§ Task details:
If a line in the entries contains the word "terror", list it.

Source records
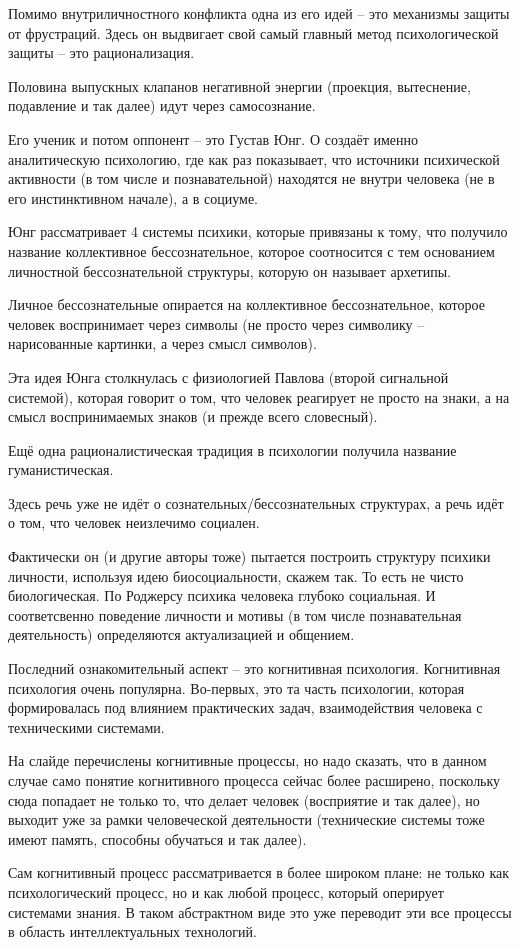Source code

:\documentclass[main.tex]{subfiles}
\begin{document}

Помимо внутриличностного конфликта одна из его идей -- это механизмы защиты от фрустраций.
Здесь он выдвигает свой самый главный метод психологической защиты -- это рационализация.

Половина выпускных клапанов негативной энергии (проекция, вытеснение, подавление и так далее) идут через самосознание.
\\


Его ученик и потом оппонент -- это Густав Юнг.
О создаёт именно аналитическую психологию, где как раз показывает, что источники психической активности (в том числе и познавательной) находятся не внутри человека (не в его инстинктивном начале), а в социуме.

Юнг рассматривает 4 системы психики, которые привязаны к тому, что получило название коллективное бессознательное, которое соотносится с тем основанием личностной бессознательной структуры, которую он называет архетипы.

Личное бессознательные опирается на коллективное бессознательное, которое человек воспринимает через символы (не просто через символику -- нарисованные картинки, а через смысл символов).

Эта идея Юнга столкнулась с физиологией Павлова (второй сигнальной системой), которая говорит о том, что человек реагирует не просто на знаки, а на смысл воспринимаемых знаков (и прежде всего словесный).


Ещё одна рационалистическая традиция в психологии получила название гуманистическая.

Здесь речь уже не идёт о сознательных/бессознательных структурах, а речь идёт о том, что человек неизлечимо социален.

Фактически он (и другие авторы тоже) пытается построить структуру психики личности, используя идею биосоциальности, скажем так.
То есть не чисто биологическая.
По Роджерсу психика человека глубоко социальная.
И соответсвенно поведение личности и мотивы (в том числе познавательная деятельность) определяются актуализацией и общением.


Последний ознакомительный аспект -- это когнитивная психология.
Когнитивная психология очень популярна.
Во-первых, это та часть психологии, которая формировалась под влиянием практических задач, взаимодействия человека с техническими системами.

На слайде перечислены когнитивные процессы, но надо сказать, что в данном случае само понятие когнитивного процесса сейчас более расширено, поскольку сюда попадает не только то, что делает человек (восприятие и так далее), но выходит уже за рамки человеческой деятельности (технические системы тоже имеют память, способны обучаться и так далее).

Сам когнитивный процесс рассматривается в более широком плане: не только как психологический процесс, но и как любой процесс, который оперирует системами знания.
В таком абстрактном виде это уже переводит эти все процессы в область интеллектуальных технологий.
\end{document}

* * *

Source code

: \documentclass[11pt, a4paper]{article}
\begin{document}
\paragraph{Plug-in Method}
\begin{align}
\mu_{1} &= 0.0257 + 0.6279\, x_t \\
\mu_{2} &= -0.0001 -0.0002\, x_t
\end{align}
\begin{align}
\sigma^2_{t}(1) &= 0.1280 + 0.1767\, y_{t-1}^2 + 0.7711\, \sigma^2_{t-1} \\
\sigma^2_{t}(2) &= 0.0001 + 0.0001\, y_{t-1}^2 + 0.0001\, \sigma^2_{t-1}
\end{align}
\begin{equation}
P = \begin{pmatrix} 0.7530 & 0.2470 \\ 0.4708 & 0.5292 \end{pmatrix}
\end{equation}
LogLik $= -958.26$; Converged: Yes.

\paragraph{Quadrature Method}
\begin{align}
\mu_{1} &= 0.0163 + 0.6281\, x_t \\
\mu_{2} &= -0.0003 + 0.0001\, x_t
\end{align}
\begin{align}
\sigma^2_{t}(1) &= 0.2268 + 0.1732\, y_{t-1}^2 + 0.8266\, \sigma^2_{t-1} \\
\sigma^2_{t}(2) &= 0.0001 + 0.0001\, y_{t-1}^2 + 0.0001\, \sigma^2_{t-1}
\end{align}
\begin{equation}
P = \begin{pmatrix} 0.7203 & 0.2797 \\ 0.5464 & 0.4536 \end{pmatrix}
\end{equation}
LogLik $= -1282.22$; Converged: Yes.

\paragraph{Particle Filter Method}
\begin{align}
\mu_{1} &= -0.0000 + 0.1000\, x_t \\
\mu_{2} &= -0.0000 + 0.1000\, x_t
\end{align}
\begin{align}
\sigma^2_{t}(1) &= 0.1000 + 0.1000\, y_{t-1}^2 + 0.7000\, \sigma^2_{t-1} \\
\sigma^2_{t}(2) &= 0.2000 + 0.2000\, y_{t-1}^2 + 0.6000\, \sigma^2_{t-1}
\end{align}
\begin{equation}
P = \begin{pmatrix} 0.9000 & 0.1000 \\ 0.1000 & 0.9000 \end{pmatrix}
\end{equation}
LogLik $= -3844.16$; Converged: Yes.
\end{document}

...

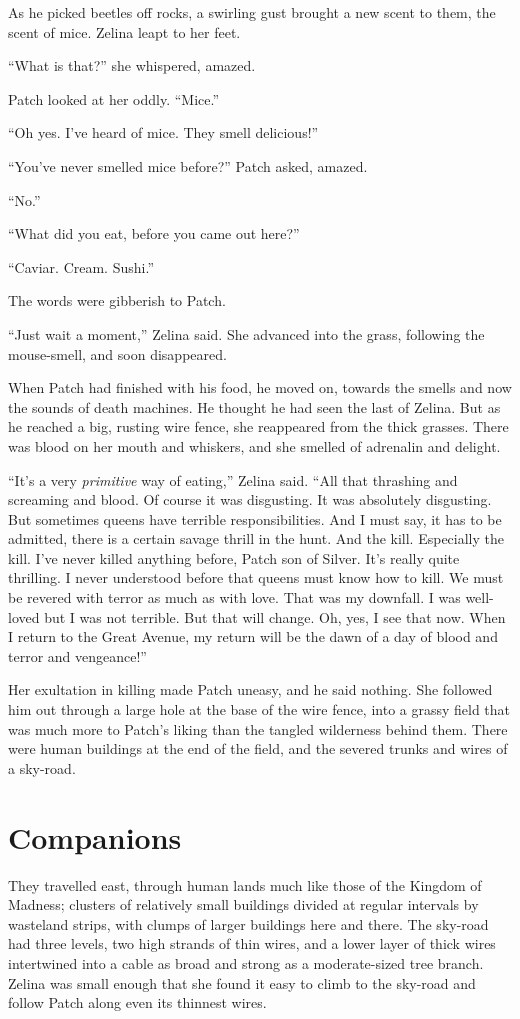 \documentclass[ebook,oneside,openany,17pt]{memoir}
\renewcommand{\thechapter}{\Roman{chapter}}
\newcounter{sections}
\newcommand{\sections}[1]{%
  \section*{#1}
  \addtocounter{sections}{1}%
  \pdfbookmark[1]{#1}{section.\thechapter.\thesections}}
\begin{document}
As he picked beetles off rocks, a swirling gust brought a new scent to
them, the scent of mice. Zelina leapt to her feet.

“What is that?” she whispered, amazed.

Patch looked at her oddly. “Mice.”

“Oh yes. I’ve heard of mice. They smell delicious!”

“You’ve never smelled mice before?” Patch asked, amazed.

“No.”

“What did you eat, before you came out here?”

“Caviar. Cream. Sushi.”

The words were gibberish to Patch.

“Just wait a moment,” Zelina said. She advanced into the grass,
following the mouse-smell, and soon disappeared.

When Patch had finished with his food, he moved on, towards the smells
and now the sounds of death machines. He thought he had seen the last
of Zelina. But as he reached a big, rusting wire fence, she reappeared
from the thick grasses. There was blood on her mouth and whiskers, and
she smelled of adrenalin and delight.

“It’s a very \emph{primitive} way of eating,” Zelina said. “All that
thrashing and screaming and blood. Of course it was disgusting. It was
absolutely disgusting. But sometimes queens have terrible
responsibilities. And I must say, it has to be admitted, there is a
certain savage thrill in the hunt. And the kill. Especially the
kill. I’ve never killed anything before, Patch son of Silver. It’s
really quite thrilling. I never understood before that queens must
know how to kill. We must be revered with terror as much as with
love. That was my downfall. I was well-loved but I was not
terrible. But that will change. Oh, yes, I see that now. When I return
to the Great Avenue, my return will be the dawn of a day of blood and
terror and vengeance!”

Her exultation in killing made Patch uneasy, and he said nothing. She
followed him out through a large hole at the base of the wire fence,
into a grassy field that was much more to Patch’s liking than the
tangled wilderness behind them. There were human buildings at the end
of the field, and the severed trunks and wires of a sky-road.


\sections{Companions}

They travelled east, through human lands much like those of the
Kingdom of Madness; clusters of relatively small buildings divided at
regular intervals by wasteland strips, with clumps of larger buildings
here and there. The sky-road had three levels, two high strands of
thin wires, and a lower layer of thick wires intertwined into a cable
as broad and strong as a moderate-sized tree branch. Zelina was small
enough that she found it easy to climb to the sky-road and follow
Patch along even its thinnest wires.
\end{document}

§ Exercise answer:
know how to kill. We must be revered with terror as much as with
terror and vengeance!”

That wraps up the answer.